I’ve written all my questions down. Just read them out to dh and he said no way am I asking all those. There are 9. That’s not that many. One of them is asking whether we are stage 4 and incurable. DH says no way is it a stage 4 and I’m not to ask that question. I think a stage 4 prostate cancer isn’t quite so alarming as other stage 4’s. Appointment phone call 8.45 tomorrow. Though it says be available an hour either side. First call was 20 mins early. The last was about 15 mins late. 

User
Posted 08 Nov 2023 at 11:09

We had the phone consultation. PSA has dropped to 1.1 in the 6 weeks. So that’s good. We didn’t ask many questions because the consultant suggested changing to a different one at our local hospital. DH started saying he was happy to stick with him, but after promising I wouldn’t talk while he was on the phone I interrupted to say see the new chap as his nearer and it’ll be face to face. DH did ask about SABR and this new chap is the lead on this at our local hospital. So that might be a possibility too. He said that we need to discuss having another drug added too.

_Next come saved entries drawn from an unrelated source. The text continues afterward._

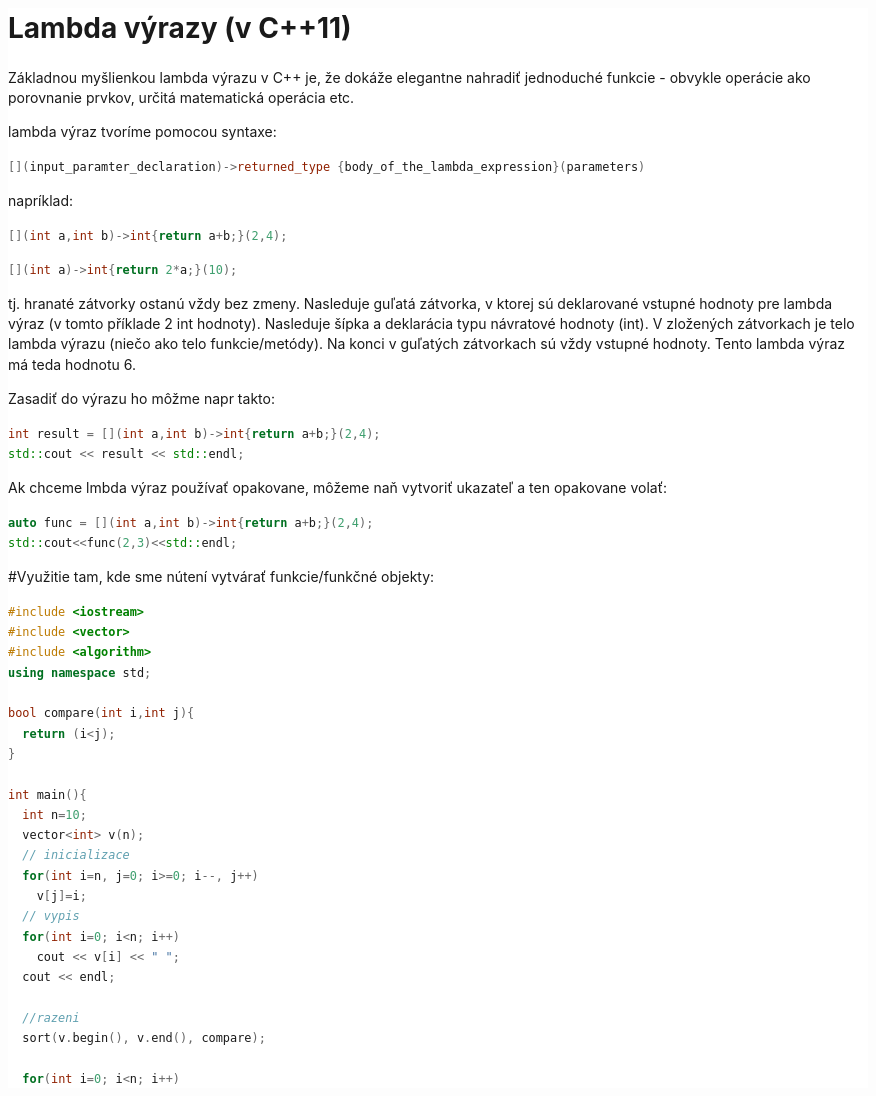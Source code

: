 
# Lambda výrazy (v C++11)

Základnou myšlienkou lambda výrazu v C++ je, že dokáže elegantne nahradiť
jednoduché funkcie - obvykle operácie ako porovnanie prvkov, určitá matematická 
operácia etc.

lambda výraz tvoríme pomocou syntaxe:
```c++
[](input_paramter_declaration)->returned_type {body_of_the_lambda_expression}(parameters)
```
napríklad:
```c++
[](int a,int b)->int{return a+b;}(2,4);
```
```c++
[](int a)->int{return 2*a;}(10);
```

tj. hranaté zátvorky ostanú vždy bez zmeny. 
Nasleduje guľatá zátvorka, v ktorej sú deklarované vstupné hodnoty 
pre lambda výraz (v tomto příklade 2 int hodnoty). Nasleduje šípka
 a deklarácia typu návratové hodnoty (int). V zložených zátvorkach 
 je telo lambda výrazu (niečo ako telo funkcie/metódy). 
 Na konci v guľatých zátvorkach sú vždy vstupné hodnoty. 
 Tento lambda výraz má teda hodnotu 6.


Zasadiť do výrazu ho môžme napr takto:
```c++
int result = [](int a,int b)->int{return a+b;}(2,4);
std::cout << result << std::endl;
```

Ak chceme lmbda výraz používať opakovane, môžeme naň vytvoriť ukazateľ a ten opakovane
volať:
```c++
auto func = [](int a,int b)->int{return a+b;}(2,4);
std::cout<<func(2,3)<<std::endl;
```

#Využitie
tam, kde sme nútení vytvárať funkcie/funkčné objekty:
```c++
#include <iostream>
#include <vector>
#include <algorithm>
using namespace std;

bool compare(int i,int j){
  return (i<j);
}

int main(){
  int n=10;
  vector<int> v(n);
  // inicializace
  for(int i=n, j=0; i>=0; i--, j++)
    v[j]=i;
  // vypis
  for(int i=0; i<n; i++)
    cout << v[i] << " ";
  cout << endl;

  //razeni
  sort(v.begin(), v.end(), compare);

  for(int i=0; i<n; i++)
```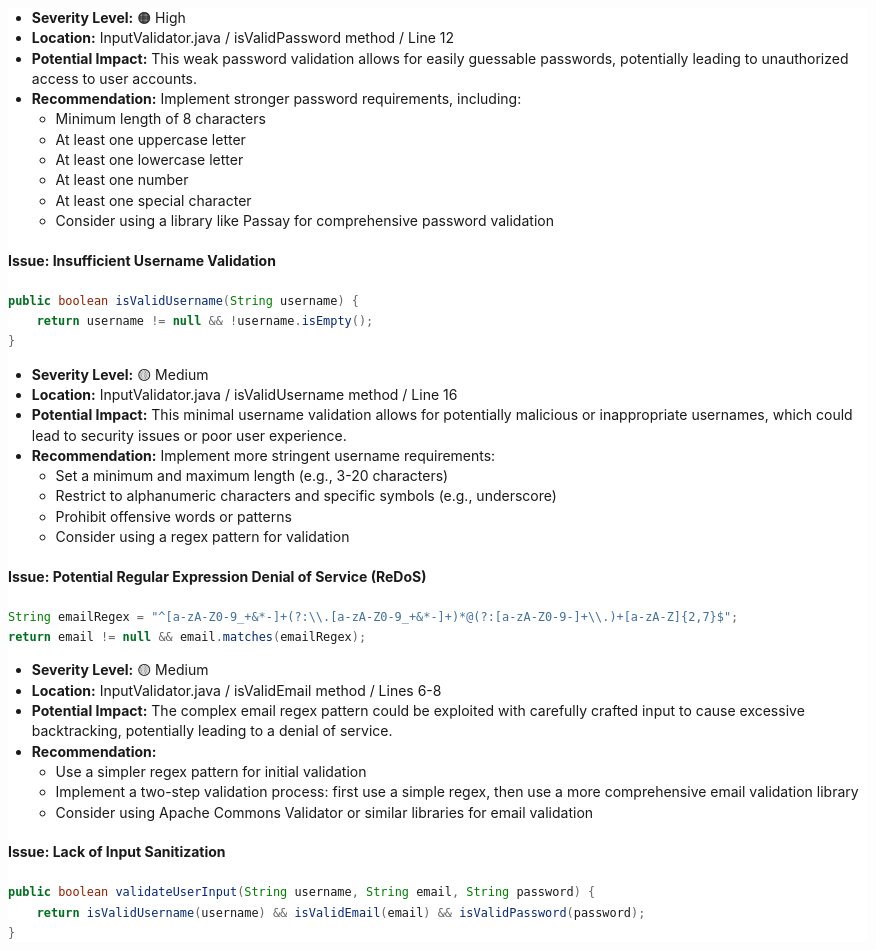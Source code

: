 - **Severity Level:** 🟠 High
- **Location:** InputValidator.java / isValidPassword method / Line 12
- **Potential Impact:** This weak password validation allows for easily guessable passwords, potentially leading to unauthorized access to user accounts.
- **Recommendation:** Implement stronger password requirements, including:
  - Minimum length of 8 characters
  - At least one uppercase letter
  - At least one lowercase letter
  - At least one number
  - At least one special character
  - Consider using a library like Passay for comprehensive password validation

#### **Issue:** Insufficient Username Validation

```java
public boolean isValidUsername(String username) {
    return username != null && !username.isEmpty();
}
```

- **Severity Level:** 🟡 Medium
- **Location:** InputValidator.java / isValidUsername method / Line 16
- **Potential Impact:** This minimal username validation allows for potentially malicious or inappropriate usernames, which could lead to security issues or poor user experience.
- **Recommendation:** Implement more stringent username requirements:
  - Set a minimum and maximum length (e.g., 3-20 characters)
  - Restrict to alphanumeric characters and specific symbols (e.g., underscore)
  - Prohibit offensive words or patterns
  - Consider using a regex pattern for validation

#### **Issue:** Potential Regular Expression Denial of Service (ReDoS)

```java
String emailRegex = "^[a-zA-Z0-9_+&*-]+(?:\\.[a-zA-Z0-9_+&*-]+)*@(?:[a-zA-Z0-9-]+\\.)+[a-zA-Z]{2,7}$";
return email != null && email.matches(emailRegex);
```

- **Severity Level:** 🟡 Medium
- **Location:** InputValidator.java / isValidEmail method / Lines 6-8
- **Potential Impact:** The complex email regex pattern could be exploited with carefully crafted input to cause excessive backtracking, potentially leading to a denial of service.
- **Recommendation:** 
  - Use a simpler regex pattern for initial validation
  - Implement a two-step validation process: first use a simple regex, then use a more comprehensive email validation library
  - Consider using Apache Commons Validator or similar libraries for email validation

#### **Issue:** Lack of Input Sanitization

```java
public boolean validateUserInput(String username, String email, String password) {
    return isValidUsername(username) && isValidEmail(email) && isValidPassword(password);
}
```
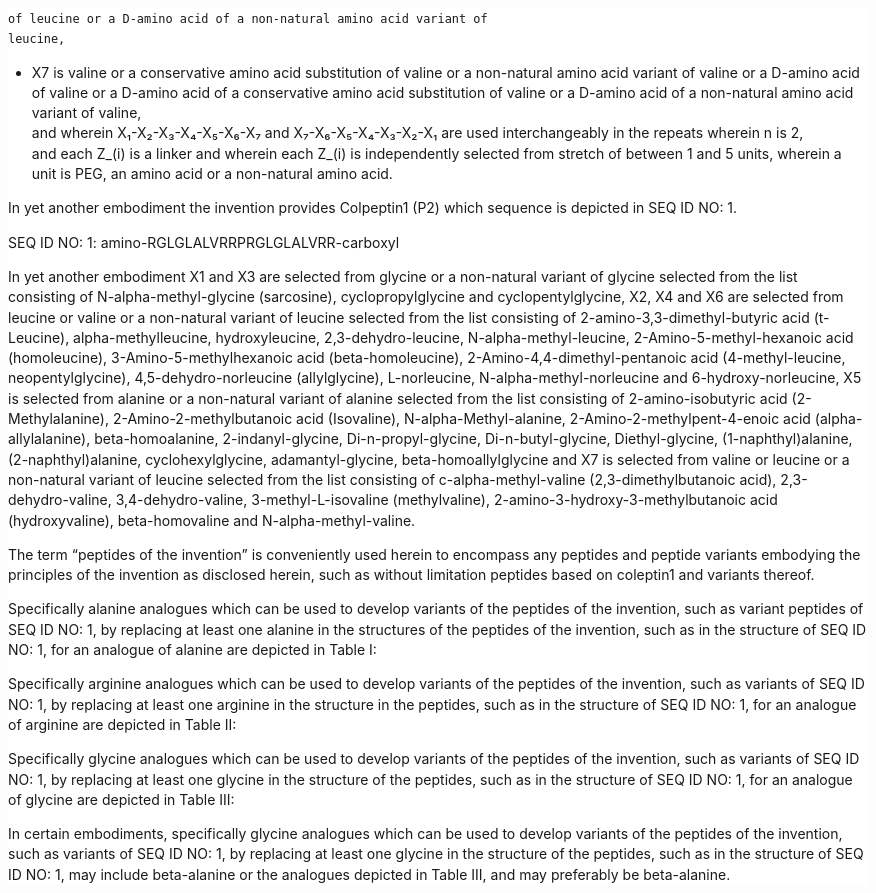     of leucine or a D-amino acid of a non-natural amino acid variant of
    leucine,
  - X7 is valine or a conservative amino acid substitution of valine or
    a non-natural amino acid variant of valine or a D-amino acid of
    valine or a D-amino acid of a conservative amino acid substitution
    of valine or a D-amino acid of a non-natural amino acid variant of
    valine,  
    and wherein X₁-X₂-X₃-X₄-X₅-X₆-X₇ and X₇-X₆-X₅-X₄-X₃-X₂-X₁ are used
    interchangeably in the repeats wherein n is 2,  
    and each Z_(i) is a linker and wherein each Z_(i) is independently
    selected from stretch of between 1 and 5 units, wherein a unit is
    PEG, an amino acid or a non-natural amino acid.

In yet another embodiment the invention provides Colpeptin1 (P2) which sequence is depicted in SEQ ID NO: 1.

SEQ ID NO: 1: amino-RGLGLALVRRPRGLGLALVRR-carboxyl

In yet another embodiment X1 and X3 are selected from glycine or a non-natural variant of glycine selected from the list consisting of N-alpha-methyl-glycine (sarcosine), cyclopropylglycine and cyclopentylglycine, X2, X4 and X6 are selected from leucine or valine or a non-natural variant of leucine selected from the list consisting of 2-amino-3,3-dimethyl-butyric acid (t-Leucine), alpha-methylleucine, hydroxyleucine, 2,3-dehydro-leucine, N-alpha-methyl-leucine, 2-Amino-5-methyl-hexanoic acid (homoleucine), 3-Amino-5-methylhexanoic acid (beta-homoleucine), 2-Amino-4,4-dimethyl-pentanoic acid (4-methyl-leucine, neopentylglycine), 4,5-dehydro-norleucine (allylglycine), L-norleucine, N-alpha-methyl-norleucine and 6-hydroxy-norleucine, X5 is selected from alanine or a non-natural variant of alanine selected from the list consisting of 2-amino-isobutyric acid (2-Methylalanine), 2-Amino-2-methylbutanoic acid (Isovaline), N-alpha-Methyl-alanine, 2-Amino-2-methylpent-4-enoic acid (alpha-allylalanine), beta-homoalanine, 2-indanyl-glycine, Di-n-propyl-glycine, Di-n-butyl-glycine, Diethyl-glycine, (1-naphthyl)alanine, (2-naphthyl)alanine, cyclohexylglycine, adamantyl-glycine, beta-homoallylglycine and X7 is selected from valine or leucine or a non-natural variant of leucine selected from the list consisting of c-alpha-methyl-valine (2,3-dimethylbutanoic acid), 2,3-dehydro-valine, 3,4-dehydro-valine, 3-methyl-L-isovaline (methylvaline), 2-amino-3-hydroxy-3-methylbutanoic acid (hydroxyvaline), beta-homovaline and N-alpha-methyl-valine.

The term “peptides of the invention” is conveniently used herein to encompass any peptides and peptide variants embodying the principles of the invention as disclosed herein, such as without limitation peptides based on coleptin1 and variants thereof.

Specifically alanine analogues which can be used to develop variants of the peptides of the invention, such as variant peptides of SEQ ID NO: 1, by replacing at least one alanine in the structures of the peptides of the invention, such as in the structure of SEQ ID NO: 1, for an analogue of alanine are depicted in Table I:

Specifically arginine analogues which can be used to develop variants of the peptides of the invention, such as variants of SEQ ID NO: 1, by replacing at least one arginine in the structure in the peptides, such as in the structure of SEQ ID NO: 1, for an analogue of arginine are depicted in Table II:

Specifically glycine analogues which can be used to develop variants of the peptides of the invention, such as variants of SEQ ID NO: 1, by replacing at least one glycine in the structure of the peptides, such as in the structure of SEQ ID NO: 1, for an analogue of glycine are depicted in Table III:

In certain embodiments, specifically glycine analogues which can be used to develop variants of the peptides of the invention, such as variants of SEQ ID NO: 1, by replacing at least one glycine in the structure of the peptides, such as in the structure of SEQ ID NO: 1, may include beta-alanine or the analogues depicted in Table III, and may preferably be beta-alanine.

So hopefully we will get to see the new chap soon and I’ll take my list of questions.  Be good to see the scan too if we can. 

User
Posted 08 Nov 2023 at 13:19
Wow that is a massive drop in PSA something here doesn't add up!
User
Posted 08 Nov 2023 at 16:01

Originally Posted by: Online Community Member
Wow that is a massive drop in PSA something here doesn't add up!

 

Isn’t the PSA meant to drop down quickly? He was on casodex for 4 weeks, Zoladex 2 weeks into casodex, zoladex is now just over 3 weeks in. It was 4.9

User
Posted 08 Nov 2023 at 18:31
I don't think it is a cause to be concerned Wiosal - it just tells you that the HT is starving the cancer cells
"Life can only be understood backwards; but it must be lived forwards." Soren Kierkegaard

User
Posted 08 Nov 2023 at 18:41
Sorry wiosal I had missed that, didn't realise he had already started Ht
User
Posted 08 Nov 2023 at 18:58

Thanks Lyn. No I’m not concerned. I have read that the brca2 mutation often means HT doesn’t work. So I’m glad all is well for the moment. Let’s hope it keeps working. 

User
Posted 08 Nov 2023 at 21:19
I don't think that there is a strong evidence base to suggest that BRCA2 stops HT from being effective or makes men more likely to be hormone-independent (castrate-resistant) earlier than others. However, when a BRCA2 man does become castrate-resistant, there is a second line HT treatment that only works for those men.
"Life can only be understood backwards; but it must be lived forwards." Soren Kierkegaard

User
Posted 08 Nov 2023 at 21:36

Thanks Lyn. Yes I’ve read about that drug too. Brachytherapy worked first time and the consultant said it’s still worked as nothing in the prostate. I still don’t understand how cells got into the nodes if they aren’t in the prostate (presumably original diagnosis of N0 was wrong) anyway…as that worked with this gene, hopefully HT will work for a while. The consultant said today that hopefully the HT will keep the cancer at bay for another 10 years. Google tells me the average is 3 years. I wish he would tell it as it is. Hopefully the new consultant will be a bit more honest. 

User
Posted 08 Nov 2023 at 23:59

Wiosal, pleased to see the drop in PSA and perhaps progress on options going forward with the new guy.

Thanks Chris 

User
Posted 21 Nov 2023 at 15:05

We have a copy of the the letter from the consultant to the more local one that dh will see. It’s still has original diagnosis at the top with Gleason 3+3 N0 etc. 

On the back it then tells details of the psma scan. It looks like there are more than a couple of nodes involved. It says multiple highly avid nodes in left sidewall (SUV max 11) a few more at the aortic bifurcation and infrarenal paraaortic regions (SUV up to 7) Additional avid lymph nodes in posterior mediastinum at the level of carina (SUV up to 9) no abnormal uptake in the prostate. 

So this looks like quite a few nodes involved. Though it’s all a bit gobbledygook to me.